Quality goals and flipped priorities

What would you think if you received this message from management: “You can ignore chlamydia…it is not one of the quality goals for this year.” Or if you were told at a meeting to discuss a mandated quality initiative: “All you have to do to get credit for BMI screening is just click the box that says you will talk about it at the next visit.” (These are both true stories.)

No reasonable clinician would interpret this to mean they should not consider chlamydia worth diagnosing and treating. No manager would want their clinical team to actually ignore chlamydia.  No hospital quality team believes that checking a box committing to talk to a patient later will decrease the morbidity from obesity.

Nonetheless, words matter. They not only create our cognitive frameworks and biases, they also reveal them. That’s why these seemingly innocent and almost humorous comments are so disturbing. The accidentally revealed truth of these message is that the items selected to be measured, tracked and financially incentivized as quality goals are special BECAUSE they are incentivized goals, not because of their intrinsic merit. Selection confers merit more often than merit drives selection.

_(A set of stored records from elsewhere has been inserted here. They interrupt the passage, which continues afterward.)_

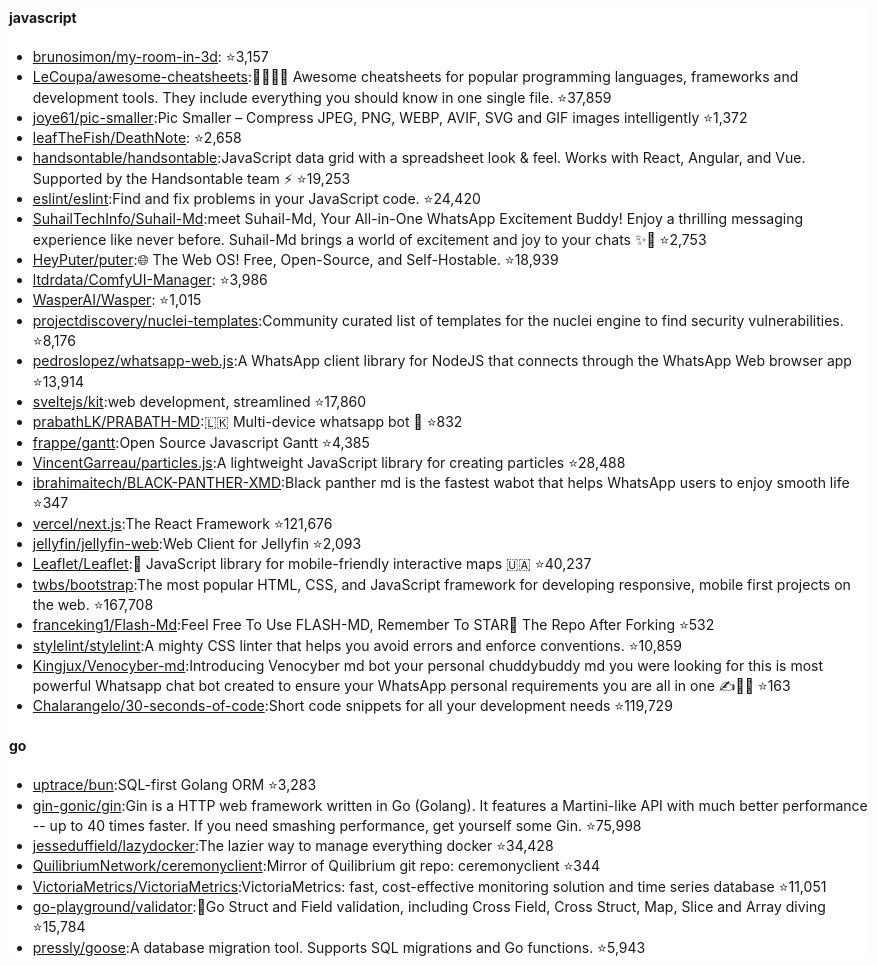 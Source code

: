 #### javascript
* [brunosimon/my-room-in-3d](https://github.com/brunosimon/my-room-in-3d): ⭐3,157
* [LeCoupa/awesome-cheatsheets](https://github.com/LeCoupa/awesome-cheatsheets):👩‍💻👨‍💻 Awesome cheatsheets for popular programming languages, frameworks and development tools. They include everything you should know in one single file. ⭐37,859
* [joye61/pic-smaller](https://github.com/joye61/pic-smaller):Pic Smaller – Compress JPEG, PNG, WEBP, AVIF, SVG and GIF images intelligently ⭐1,372
* [leafTheFish/DeathNote](https://github.com/leafTheFish/DeathNote): ⭐2,658
* [handsontable/handsontable](https://github.com/handsontable/handsontable):JavaScript data grid with a spreadsheet look & feel. Works with React, Angular, and Vue. Supported by the Handsontable team ⚡ ⭐19,253
* [eslint/eslint](https://github.com/eslint/eslint):Find and fix problems in your JavaScript code. ⭐24,420
* [SuhailTechInfo/Suhail-Md](https://github.com/SuhailTechInfo/Suhail-Md):meet Suhail-Md, Your All-in-One WhatsApp Excitement Buddy! Enjoy a thrilling messaging experience like never before. Suhail-Md brings a world of excitement and joy to your chats ✨🤖 ⭐2,753
* [HeyPuter/puter](https://github.com/HeyPuter/puter):🌐 The Web OS! Free, Open-Source, and Self-Hostable. ⭐18,939
* [ltdrdata/ComfyUI-Manager](https://github.com/ltdrdata/ComfyUI-Manager): ⭐3,986
* [WasperAI/Wasper](https://github.com/WasperAI/Wasper): ⭐1,015
* [projectdiscovery/nuclei-templates](https://github.com/projectdiscovery/nuclei-templates):Community curated list of templates for the nuclei engine to find security vulnerabilities. ⭐8,176
* [pedroslopez/whatsapp-web.js](https://github.com/pedroslopez/whatsapp-web.js):A WhatsApp client library for NodeJS that connects through the WhatsApp Web browser app ⭐13,914
* [sveltejs/kit](https://github.com/sveltejs/kit):web development, streamlined ⭐17,860
* [prabathLK/PRABATH-MD](https://github.com/prabathLK/PRABATH-MD):🇱🇰 Multi-device whatsapp bot 🎉 ⭐832
* [frappe/gantt](https://github.com/frappe/gantt):Open Source Javascript Gantt ⭐4,385
* [VincentGarreau/particles.js](https://github.com/VincentGarreau/particles.js):A lightweight JavaScript library for creating particles ⭐28,488
* [ibrahimaitech/BLACK-PANTHER-XMD](https://github.com/ibrahimaitech/BLACK-PANTHER-XMD):Black panther md is the fastest wabot that helps WhatsApp users to enjoy smooth life ⭐347
* [vercel/next.js](https://github.com/vercel/next.js):The React Framework ⭐121,676
* [jellyfin/jellyfin-web](https://github.com/jellyfin/jellyfin-web):Web Client for Jellyfin ⭐2,093
* [Leaflet/Leaflet](https://github.com/Leaflet/Leaflet):🍃 JavaScript library for mobile-friendly interactive maps 🇺🇦 ⭐40,237
* [twbs/bootstrap](https://github.com/twbs/bootstrap):The most popular HTML, CSS, and JavaScript framework for developing responsive, mobile first projects on the web. ⭐167,708
* [franceking1/Flash-Md](https://github.com/franceking1/Flash-Md):Feel Free To Use FLASH-MD, Remember To STAR🌟 The Repo After Forking ⭐532
* [stylelint/stylelint](https://github.com/stylelint/stylelint):A mighty CSS linter that helps you avoid errors and enforce conventions. ⭐10,859
* [Kingjux/Venocyber-md](https://github.com/Kingjux/Venocyber-md):Introducing Venocyber md bot your personal chuddybuddy md you were looking for this is most powerful Whatsapp chat bot created to ensure your WhatsApp personal requirements you are all in one ✍️👋👋 ⭐163
* [Chalarangelo/30-seconds-of-code](https://github.com/Chalarangelo/30-seconds-of-code):Short code snippets for all your development needs ⭐119,729

#### go
* [uptrace/bun](https://github.com/uptrace/bun):SQL-first Golang ORM ⭐3,283
* [gin-gonic/gin](https://github.com/gin-gonic/gin):Gin is a HTTP web framework written in Go (Golang). It features a Martini-like API with much better performance -- up to 40 times faster. If you need smashing performance, get yourself some Gin. ⭐75,998
* [jesseduffield/lazydocker](https://github.com/jesseduffield/lazydocker):The lazier way to manage everything docker ⭐34,428
* [QuilibriumNetwork/ceremonyclient](https://github.com/QuilibriumNetwork/ceremonyclient):Mirror of Quilibrium git repo: ceremonyclient ⭐344
* [VictoriaMetrics/VictoriaMetrics](https://github.com/VictoriaMetrics/VictoriaMetrics):VictoriaMetrics: fast, cost-effective monitoring solution and time series database ⭐11,051
* [go-playground/validator](https://github.com/go-playground/validator):💯Go Struct and Field validation, including Cross Field, Cross Struct, Map, Slice and Array diving ⭐15,784
* [pressly/goose](https://github.com/pressly/goose):A database migration tool. Supports SQL migrations and Go functions. ⭐5,943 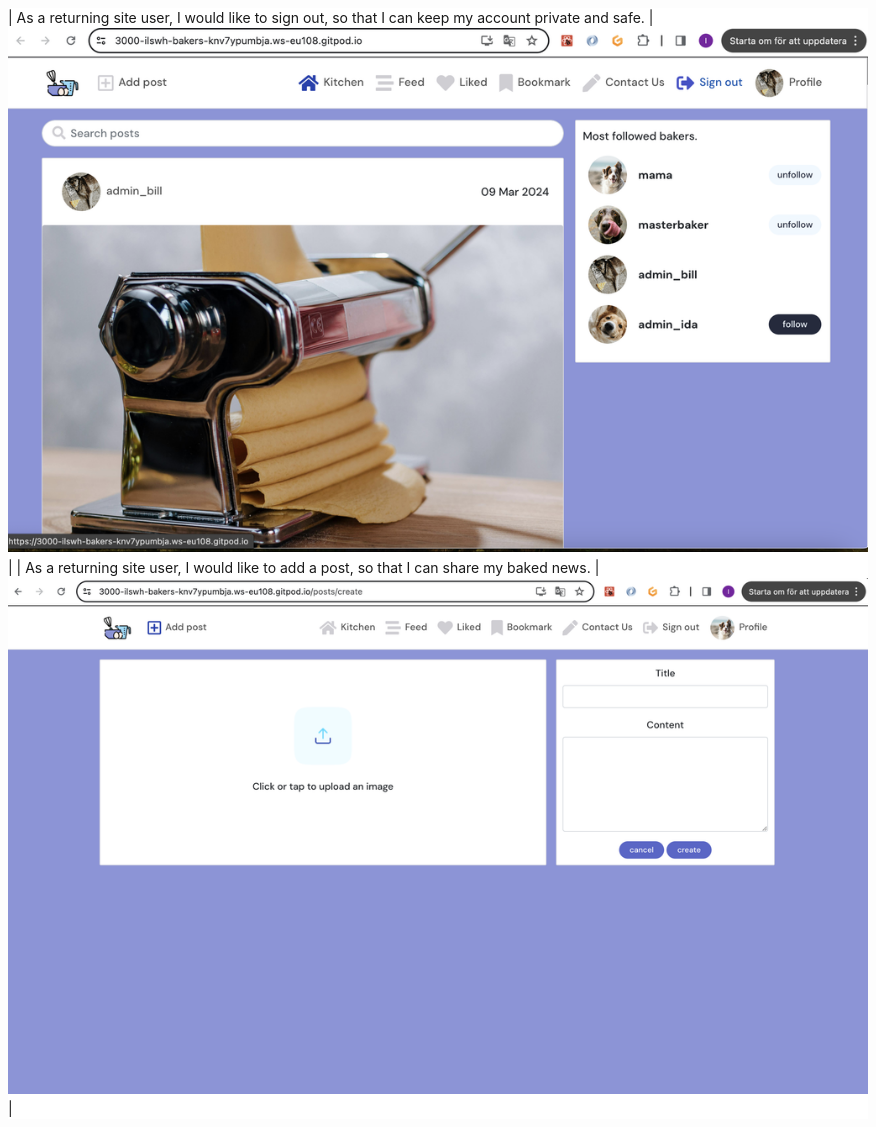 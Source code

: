 | As a returning site user, I would like to sign out, so that I can keep my account private and safe. | ![screenshot](src/documentation/signout.png) |
| As a returning site user, I would like to add a post, so that I can share my baked news. | ![screenshot](src/documentation/addpost.png) |
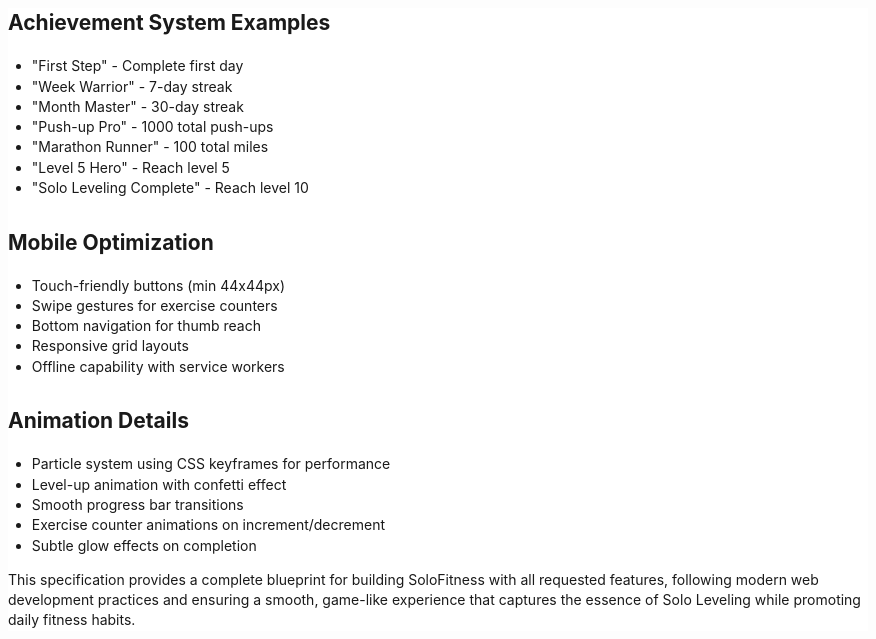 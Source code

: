 ## Achievement System Examples
- "First Step" - Complete first day
- "Week Warrior" - 7-day streak
- "Month Master" - 30-day streak
- "Push-up Pro" - 1000 total push-ups
- "Marathon Runner" - 100 total miles
- "Level 5 Hero" - Reach level 5
- "Solo Leveling Complete" - Reach level 10

## Mobile Optimization
- Touch-friendly buttons (min 44x44px)
- Swipe gestures for exercise counters
- Bottom navigation for thumb reach
- Responsive grid layouts
- Offline capability with service workers

## Animation Details
- Particle system using CSS keyframes for performance
- Level-up animation with confetti effect
- Smooth progress bar transitions
- Exercise counter animations on increment/decrement
- Subtle glow effects on completion

This specification provides a complete blueprint for building SoloFitness with all requested features, following modern web development practices and ensuring a smooth, game-like experience that captures the essence of Solo Leveling while promoting daily fitness habits. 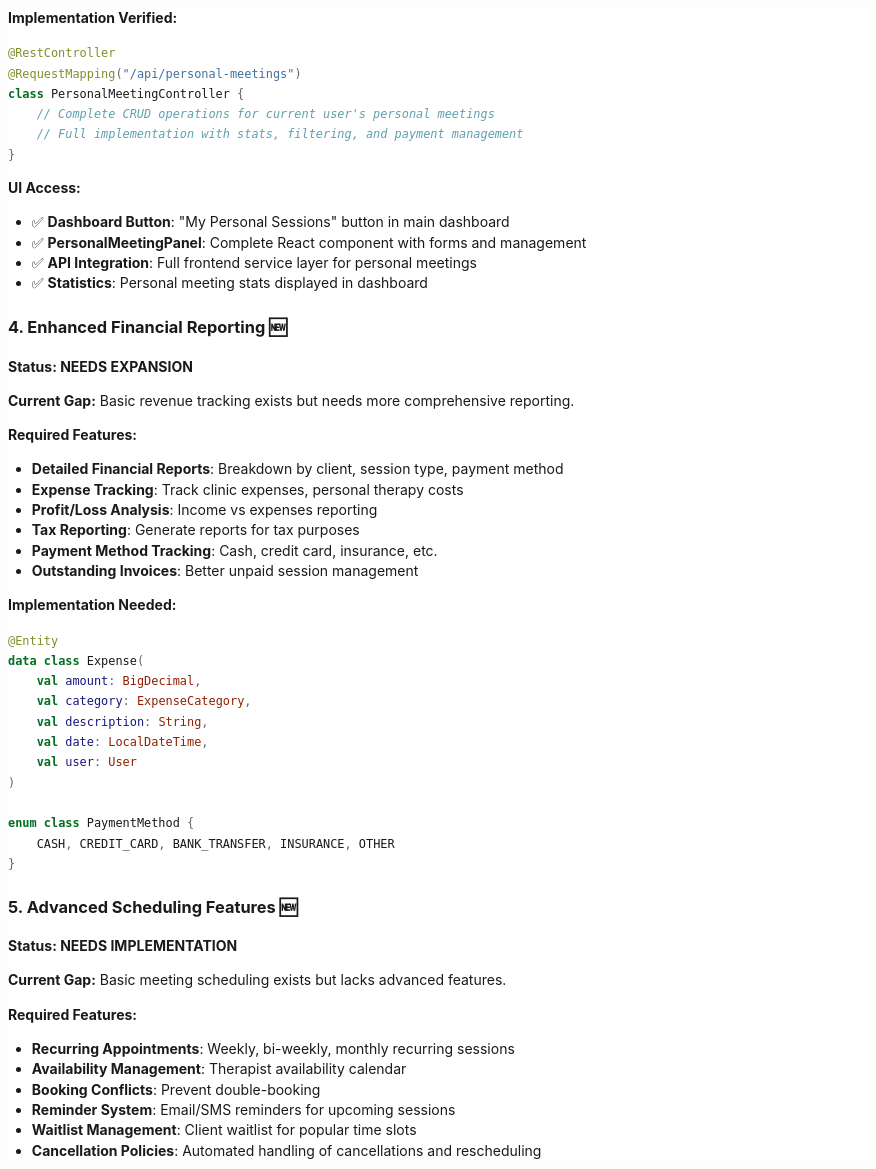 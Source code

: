 **Implementation Verified:**
```kotlin
@RestController
@RequestMapping("/api/personal-meetings")
class PersonalMeetingController {
    // Complete CRUD operations for current user's personal meetings
    // Full implementation with stats, filtering, and payment management
}
```

**UI Access:**
- ✅ **Dashboard Button**: "My Personal Sessions" button in main dashboard
- ✅ **PersonalMeetingPanel**: Complete React component with forms and management
- ✅ **API Integration**: Full frontend service layer for personal meetings
- ✅ **Statistics**: Personal meeting stats displayed in dashboard

### 4. Enhanced Financial Reporting 🆕
**Status: NEEDS EXPANSION**

**Current Gap:** Basic revenue tracking exists but needs more comprehensive reporting.

**Required Features:**
- **Detailed Financial Reports**: Breakdown by client, session type, payment method
- **Expense Tracking**: Track clinic expenses, personal therapy costs
- **Profit/Loss Analysis**: Income vs expenses reporting
- **Tax Reporting**: Generate reports for tax purposes
- **Payment Method Tracking**: Cash, credit card, insurance, etc.
- **Outstanding Invoices**: Better unpaid session management

**Implementation Needed:**
```kotlin
@Entity
data class Expense(
    val amount: BigDecimal,
    val category: ExpenseCategory,
    val description: String,
    val date: LocalDateTime,
    val user: User
)

enum class PaymentMethod {
    CASH, CREDIT_CARD, BANK_TRANSFER, INSURANCE, OTHER
}
```

### 5. Advanced Scheduling Features 🆕
**Status: NEEDS IMPLEMENTATION**

**Current Gap:** Basic meeting scheduling exists but lacks advanced features.

**Required Features:**
- **Recurring Appointments**: Weekly, bi-weekly, monthly recurring sessions
- **Availability Management**: Therapist availability calendar
- **Booking Conflicts**: Prevent double-booking
- **Reminder System**: Email/SMS reminders for upcoming sessions
- **Waitlist Management**: Client waitlist for popular time slots
- **Cancellation Policies**: Automated handling of cancellations and rescheduling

It should be the other way around.  We should measure, track and incentivize things because they are demonstrably important, and because we know that doing so will improve patient care. The first problem, of course, is that quality in medicine is very hard to define and impossible (so far at least) to effectively incentivize. A second important issue is the risk of unintended consequences.  

Unfortunately, many of quality programs are like the drunk looking for his wallet under the street light, not because that is where he lost it, but because the light is good there. (This is sometimes called the drunkard’s search or the streetlight effect.) We design quality initiatives based on what seems easy or convenient, and then wonder why things go bump in the night.

Some days, the only way to cope is to pretend one doesn’t care about administratively conceived and driven QI initiatives, retreat into the exam room, and immerse oneself in the joys of 1:1 patient care.